O título deste artigo até parece um daqueles anúncios de tarô e afins colados nos postes da cidade. Não é o caso. A pergunta é LITERAL e VISCERAL. Tenho um amigo muito querido, de longa data, cujo nome é Mailson e trabalhamos muito tempo juntos. Outro dia nos reencontramos rapidamente (depois de mais ou menos uns três anos); tempo suficiente para relembrarmos algumas passagens bem “punks” das nossas vidas. Ele me disse algo interessante. “Mari, sempre que ouço alguém reclamando de banalidades; mas banalidades mesmo: ‘Eu quero uma calça de 500 reais e só posso comprar no mês que vem! ’; ‘Putz! Não irei ao próximo show internacional! ’; ‘MINHA MÃE PEGA MUITO NO MEU PÉ! ’ e por aí vai... A vontade que tenho é dizer: ‘Vem cá amigo, então você tem um problema? Vou te contar uma história. ’ E dizer daquilo que ocorre de mais forte em nós, que nos ARRASTA e nos deixa à deriva, sem bote salva-vidas E SEM MÃE PRA PEGAR NO PÉ...”.

Problemas? Os problemas têm um jeito próprio de machucar e de abater a cada pessoa. O fato é que todos têm (em maior ou menos grau).
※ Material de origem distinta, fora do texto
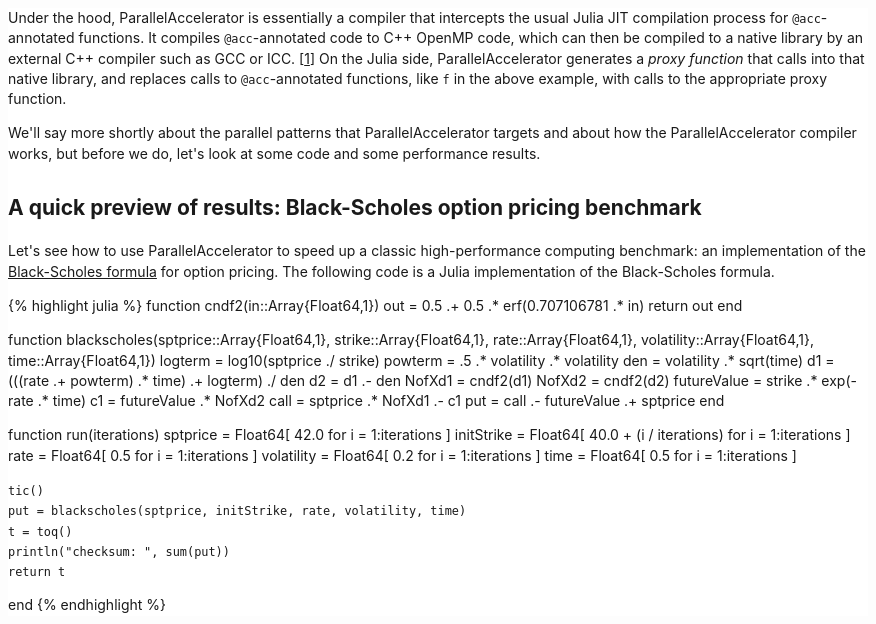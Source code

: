 Under the hood, ParallelAccelerator is essentially a compiler that
intercepts the usual Julia JIT compilation process for
`@acc`-annotated functions.  It compiles `@acc`-annotated code to C++
OpenMP code, which can then be compiled to a native library by an
external C++ compiler such as GCC or ICC. [[1](#footnote1)] On the
Julia side, ParallelAccelerator generates a *proxy function* that
calls into that native library, and replaces calls to `@acc`-annotated
functions, like `f` in the above example, with calls to the
appropriate proxy function.

We'll say more shortly about the parallel patterns that
ParallelAccelerator targets and about how the ParallelAccelerator
compiler works, but before we do, let's look at some code and some
performance results.

## A quick preview of results: Black-Scholes option pricing benchmark

Let's see how to use ParallelAccelerator to speed up a classic
high-performance computing benchmark: an implementation of the
[Black-Scholes formula](https://en.wikipedia.org/wiki/Black%E2%80%93Scholes_model)
for option pricing.  The following code is a Julia implementation of
the Black-Scholes formula.

{% highlight julia %}
function cndf2(in::Array{Float64,1})
    out = 0.5 .+ 0.5 .* erf(0.707106781 .* in)
    return out
end

function blackscholes(sptprice::Array{Float64,1},
                      strike::Array{Float64,1},
                      rate::Array{Float64,1},
                      volatility::Array{Float64,1},
                      time::Array{Float64,1})
    logterm = log10(sptprice ./ strike)
    powterm = .5 .* volatility .* volatility
    den = volatility .* sqrt(time)
    d1 = (((rate .+ powterm) .* time) .+ logterm) ./ den
    d2 = d1 .- den
    NofXd1 = cndf2(d1)
    NofXd2 = cndf2(d2)
    futureValue = strike .* exp(- rate .* time)
    c1 = futureValue .* NofXd2
    call = sptprice .* NofXd1 .- c1
    put  = call .- futureValue .+ sptprice
end

function run(iterations)
    sptprice   = Float64[ 42.0 for i = 1:iterations ]
    initStrike = Float64[ 40.0 + (i / iterations) for i = 1:iterations ]
    rate       = Float64[ 0.5 for i = 1:iterations ]
    volatility = Float64[ 0.2 for i = 1:iterations ]
    time       = Float64[ 0.5 for i = 1:iterations ]

    tic()
    put = blackscholes(sptprice, initStrike, rate, volatility, time)
    t = toq()
    println("checksum: ", sum(put))
    return t
end
{% endhighlight %}
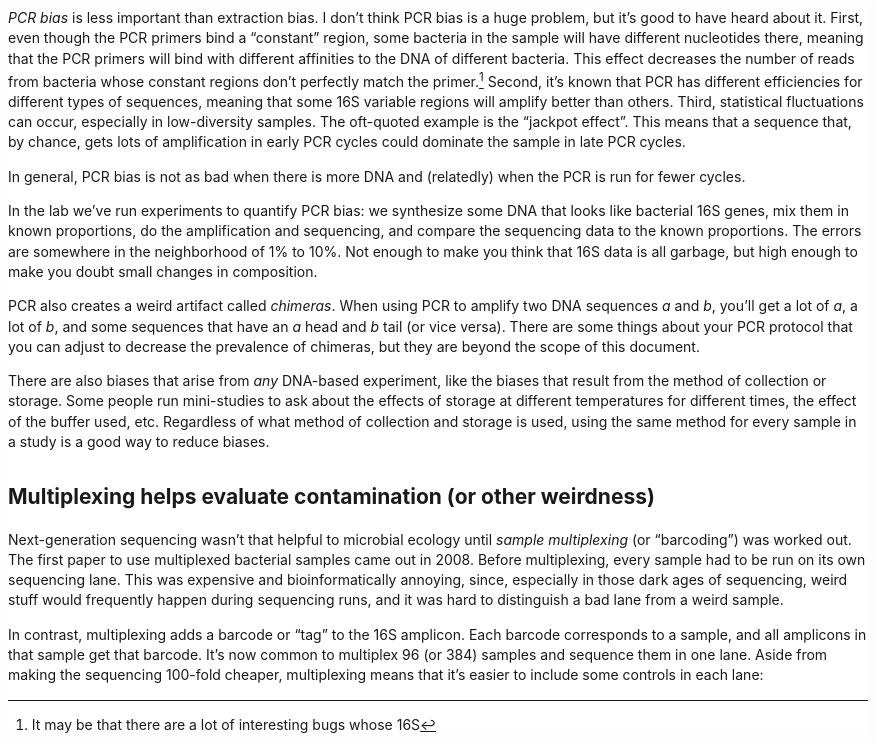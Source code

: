 *PCR bias* is less important than extraction bias. I don’t think PCR
bias is a huge problem, but it’s good to have heard about it. First,
even though the PCR primers bind a “constant” region, some bacteria in
the sample will have different nucleotides there, meaning that the PCR
primers will bind with different affinities to the DNA of different
bacteria. This effect decreases the number of reads from bacteria whose
constant regions don’t perfectly match the primer.[^2] Second, it’s
known that PCR has different efficiencies for different types of
sequences, meaning that some 16S variable regions will amplify better
than others. Third, statistical fluctuations can occur, especially in
low-diversity samples. The oft-quoted example is the “jackpot effect”.
This means that a sequence that, by chance, gets lots of amplification
in early PCR cycles could dominate the sample in late PCR cycles.

In general, PCR bias is not as bad when there is more DNA and
(relatedly) when the PCR is run for fewer cycles.

In the lab we’ve run experiments to quantify PCR bias: we synthesize
some DNA that looks like bacterial 16S genes, mix them in known
proportions, do the amplification and sequencing, and compare the
sequencing data to the known proportions. The errors are somewhere in
the neighborhood of 1% to 10%. Not enough to make you think that 16S
data is all garbage, but high enough to make you doubt small changes in
composition.

PCR also creates a weird artifact called *chimeras*. When using PCR to
amplify two DNA sequences $a$ and $b$, you’ll get a lot of $a$, a lot of
$b$, and some sequences that have an $a$ head and $b$ tail (or vice
versa). There are some things about your PCR protocol that you can
adjust to decrease the prevalence of chimeras, but they are beyond the
scope of this document.

There are also biases that arise from *any* DNA-based experiment, like
the biases that result from the method of collection or storage. Some
people run mini-studies to ask about the effects of storage at different
temperatures for different times, the effect of the buffer used, etc.
Regardless of what method of collection and storage is used, using the
same method for every sample in a study is a good way to reduce biases.

Multiplexing helps evaluate contamination (or other weirdness)
--------------------------------------------------------------

Next-generation sequencing wasn’t that helpful to microbial ecology
until *sample multiplexing* (or “barcoding”) was worked out. The first
paper to use multiplexed bacterial samples came out in 2008. Before
multiplexing, every sample had to be run on its own sequencing lane.
This was expensive and bioinformatically annoying, since, especially in
those dark ages of sequencing, weird stuff would frequently happen
during sequencing runs, and it was hard to distinguish a bad lane from a
weird sample.

In contrast, multiplexing adds a barcode or “tag” to the 16S amplicon.
Each barcode corresponds to a sample, and all amplicons in that sample
get that barcode. It’s now common to multiplex 96 (or 384) samples and
sequence them in one lane. Aside from making the sequencing 100-fold
cheaper, multiplexing means that it’s easier to include some controls in
each lane:


[^1]: It’s not unusual for bacteria to have multiple copies of the 16S
[^2]: It may be that there are a lot of interesting bugs whose 16S
[^3]: In what follows, I’ll talk about “raw data”, by which I mean data
[^4]: Annoyingly, it’s my experience that the first reads in the raw
[^5]: If you had two paired-end reads that didn’t overlap but you were
[^6]: Confusingly, the definition of a “line” on Windows is different
[^7]: That’s a joke for Latin scholars. It’s meant to mean “let the one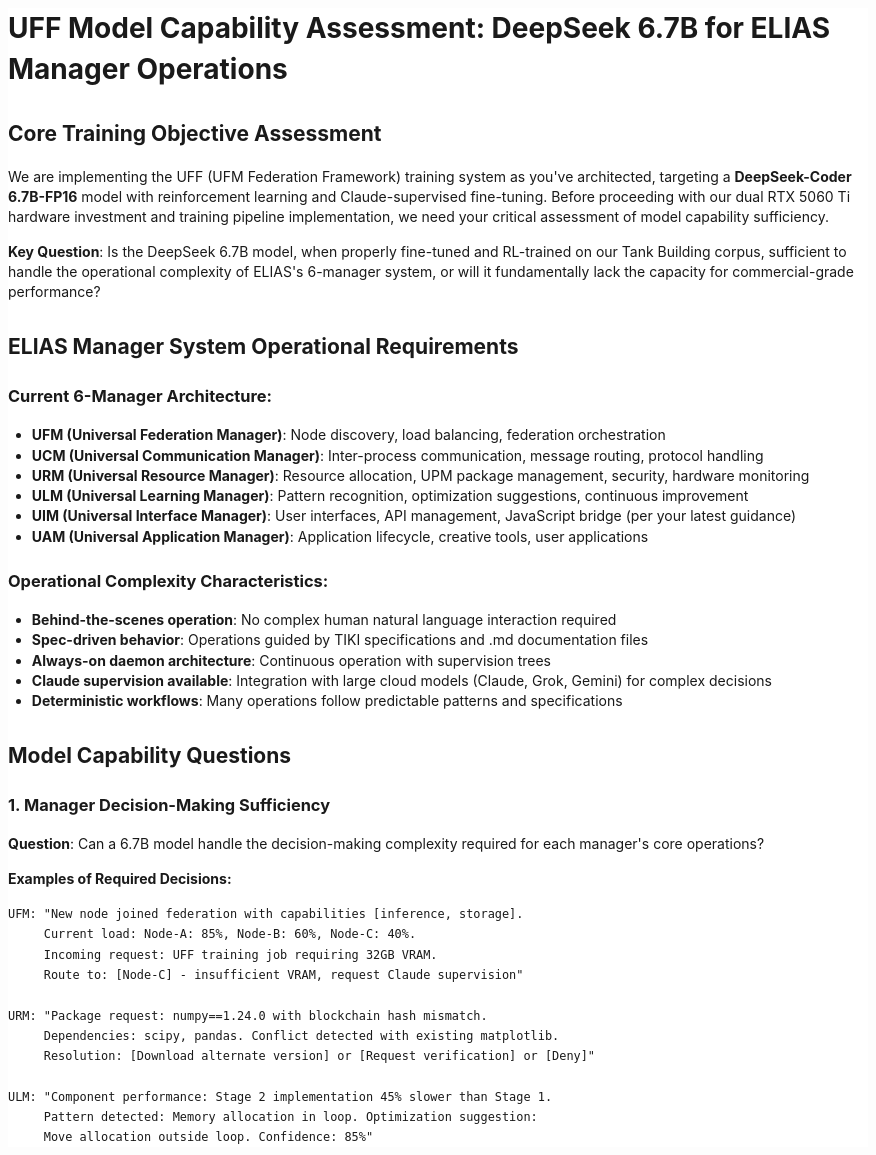 # UFF Model Capability Assessment: DeepSeek 6.7B for ELIAS Manager Operations

## Core Training Objective Assessment

We are implementing the UFF (UFM Federation Framework) training system as you've architected, targeting a **DeepSeek-Coder 6.7B-FP16** model with reinforcement learning and Claude-supervised fine-tuning. Before proceeding with our dual RTX 5060 Ti hardware investment and training pipeline implementation, we need your critical assessment of model capability sufficiency.

**Key Question**: Is the DeepSeek 6.7B model, when properly fine-tuned and RL-trained on our Tank Building corpus, sufficient to handle the operational complexity of ELIAS's 6-manager system, or will it fundamentally lack the capacity for commercial-grade performance?

## ELIAS Manager System Operational Requirements

### **Current 6-Manager Architecture:**
- **UFM (Universal Federation Manager)**: Node discovery, load balancing, federation orchestration
- **UCM (Universal Communication Manager)**: Inter-process communication, message routing, protocol handling
- **URM (Universal Resource Manager)**: Resource allocation, UPM package management, security, hardware monitoring
- **ULM (Universal Learning Manager)**: Pattern recognition, optimization suggestions, continuous improvement
- **UIM (Universal Interface Manager)**: User interfaces, API management, JavaScript bridge (per your latest guidance)
- **UAM (Universal Application Manager)**: Application lifecycle, creative tools, user applications

### **Operational Complexity Characteristics:**
- **Behind-the-scenes operation**: No complex human natural language interaction required
- **Spec-driven behavior**: Operations guided by TIKI specifications and .md documentation files
- **Always-on daemon architecture**: Continuous operation with supervision trees
- **Claude supervision available**: Integration with large cloud models (Claude, Grok, Gemini) for complex decisions
- **Deterministic workflows**: Many operations follow predictable patterns and specifications

## Model Capability Questions

### **1. Manager Decision-Making Sufficiency**

**Question**: Can a 6.7B model handle the decision-making complexity required for each manager's core operations?

**Examples of Required Decisions:**
```
UFM: "New node joined federation with capabilities [inference, storage]. 
     Current load: Node-A: 85%, Node-B: 60%, Node-C: 40%. 
     Incoming request: UFF training job requiring 32GB VRAM.
     Route to: [Node-C] - insufficient VRAM, request Claude supervision"

URM: "Package request: numpy==1.24.0 with blockchain hash mismatch.
     Dependencies: scipy, pandas. Conflict detected with existing matplotlib.
     Resolution: [Download alternate version] or [Request verification] or [Deny]"

ULM: "Component performance: Stage 2 implementation 45% slower than Stage 1.
     Pattern detected: Memory allocation in loop. Optimization suggestion:
     Move allocation outside loop. Confidence: 85%"
```
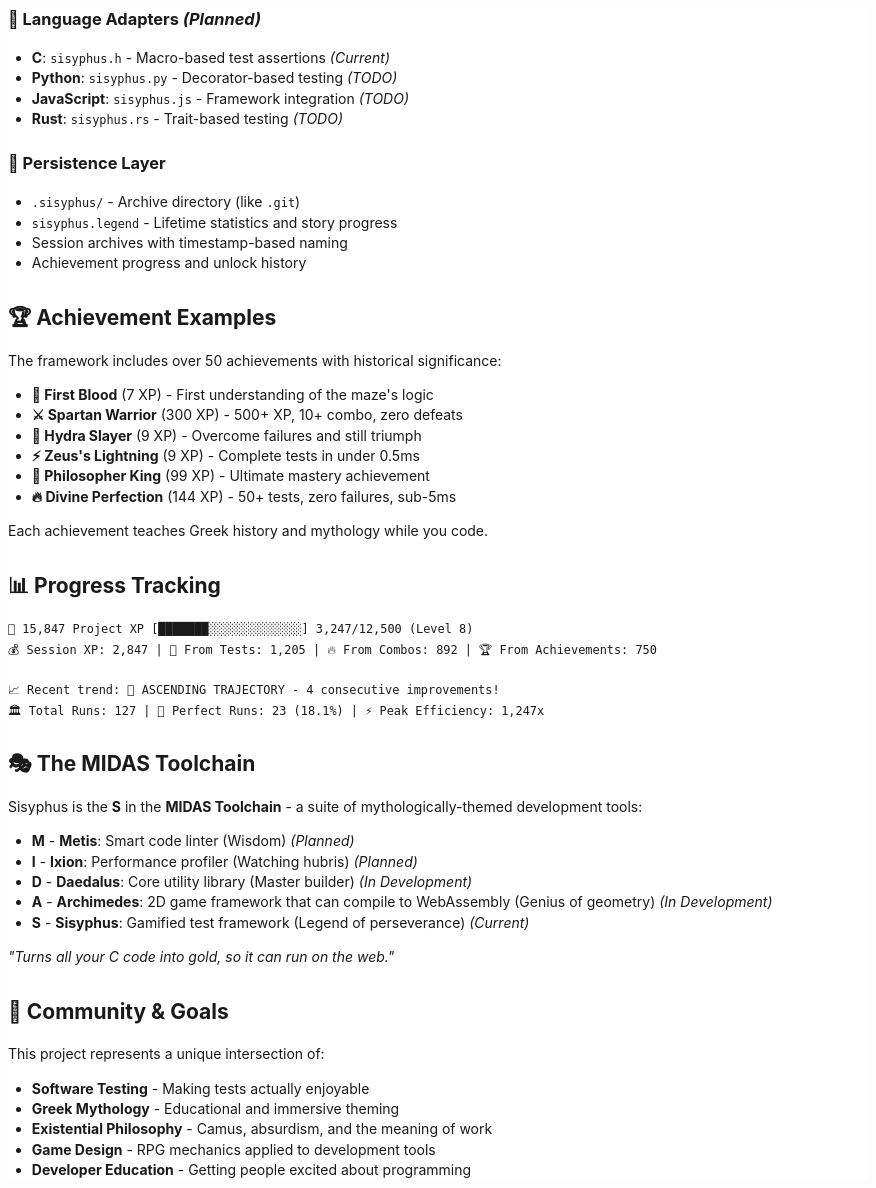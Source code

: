 ### 🔧 Language Adapters *(Planned)*
- **C**: `sisyphus.h` - Macro-based test assertions *(Current)*
- **Python**: `sisyphus.py` - Decorator-based testing *(TODO)*
- **JavaScript**: `sisyphus.js` - Framework integration *(TODO)*
- **Rust**: `sisyphus.rs` - Trait-based testing *(TODO)*

### 💾 Persistence Layer
- `.sisyphus/` - Archive directory (like `.git`)
- `sisyphus.legend` - Lifetime statistics and story progress
- Session archives with timestamp-based naming
- Achievement progress and unlock history

## 🏆 Achievement Examples

The framework includes over 50 achievements with historical significance:

- **🥇 First Blood** (7 XP) - First understanding of the maze's logic
- **⚔️ Spartan Warrior** (300 XP) - 500+ XP, 10+ combo, zero defeats
- **🐍 Hydra Slayer** (9 XP) - Overcome failures and still triumph
- **⚡ Zeus's Lightning** (9 XP) - Complete tests in under 0.5ms
- **👑 Philosopher King** (99 XP) - Ultimate mastery achievement
- **🔥 Divine Perfection** (144 XP) - 50+ tests, zero failures, sub-5ms

Each achievement teaches Greek history and mythology while you code.

## 📊 Progress Tracking

```
🎯 15,847 Project XP [███████░░░░░░░░░░░░░] 3,247/12,500 (Level 8)
💰 Session XP: 2,847 | 🧪 From Tests: 1,205 | 🔥 From Combos: 892 | 🏆 From Achievements: 750

📈 Recent trend: 🚀 ASCENDING TRAJECTORY - 4 consecutive improvements!
🏛️ Total Runs: 127 | 💎 Perfect Runs: 23 (18.1%) | ⚡ Peak Efficiency: 1,247x
```

## 🎭 The MIDAS Toolchain

Sisyphus is the **S** in the **MIDAS Toolchain** - a suite of mythologically-themed development tools:

- **M** - **Metis**: Smart code linter (Wisdom) *(Planned)*
- **I** - **Ixion**: Performance profiler (Watching hubris) *(Planned)*
- **D** - **Daedalus**: Core utility library (Master builder) *(In Development)*
- **A** - **Archimedes**: 2D game framework that can compile to WebAssembly (Genius of geometry) *(In Development)*
- **S** - **Sisyphus**: Gamified test framework (Legend of perseverance) *(Current)*

*"Turns all your C code into gold, so it can run on the web."*

## 🎪 Community & Goals

This project represents a unique intersection of:
- **Software Testing** - Making tests actually enjoyable
- **Greek Mythology** - Educational and immersive theming
- **Existential Philosophy** - Camus, absurdism, and the meaning of work
- **Game Design** - RPG mechanics applied to development tools
- **Developer Education** - Getting people excited about programming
A questão é que alguns deles nos colocam DIANTE DE UM ESPELHO para o qual não queremos olhar e dizem: “E agora?”. Aí, nos olhamos, com certo desconforto, e devolvemos a pergunta: “E AGORA?”. E lá está você, o espelho e sua fé. Porque, acredite, nestes momentos, o espelho não reflete mais ninguém. Apenas você. Seus amigos estão longe, seu pai e seus irmãos também. E SUA MÃE NÃO ESTÁ LÁ PARA PEGAR NO SEU PÉ.


Agora, como diz meu amigo Mailson, vem cá que vou te contar uma história. Era uma vez um menino de oito anos chamado Felipe, está no segundo ano, não sabe ler, nem escrever e já viu muita coisa ruim nesta vida. Tive o prazer de conhecê-lo este ano. Era para ter sido uma simples aula de leitura... Mas, que leitura?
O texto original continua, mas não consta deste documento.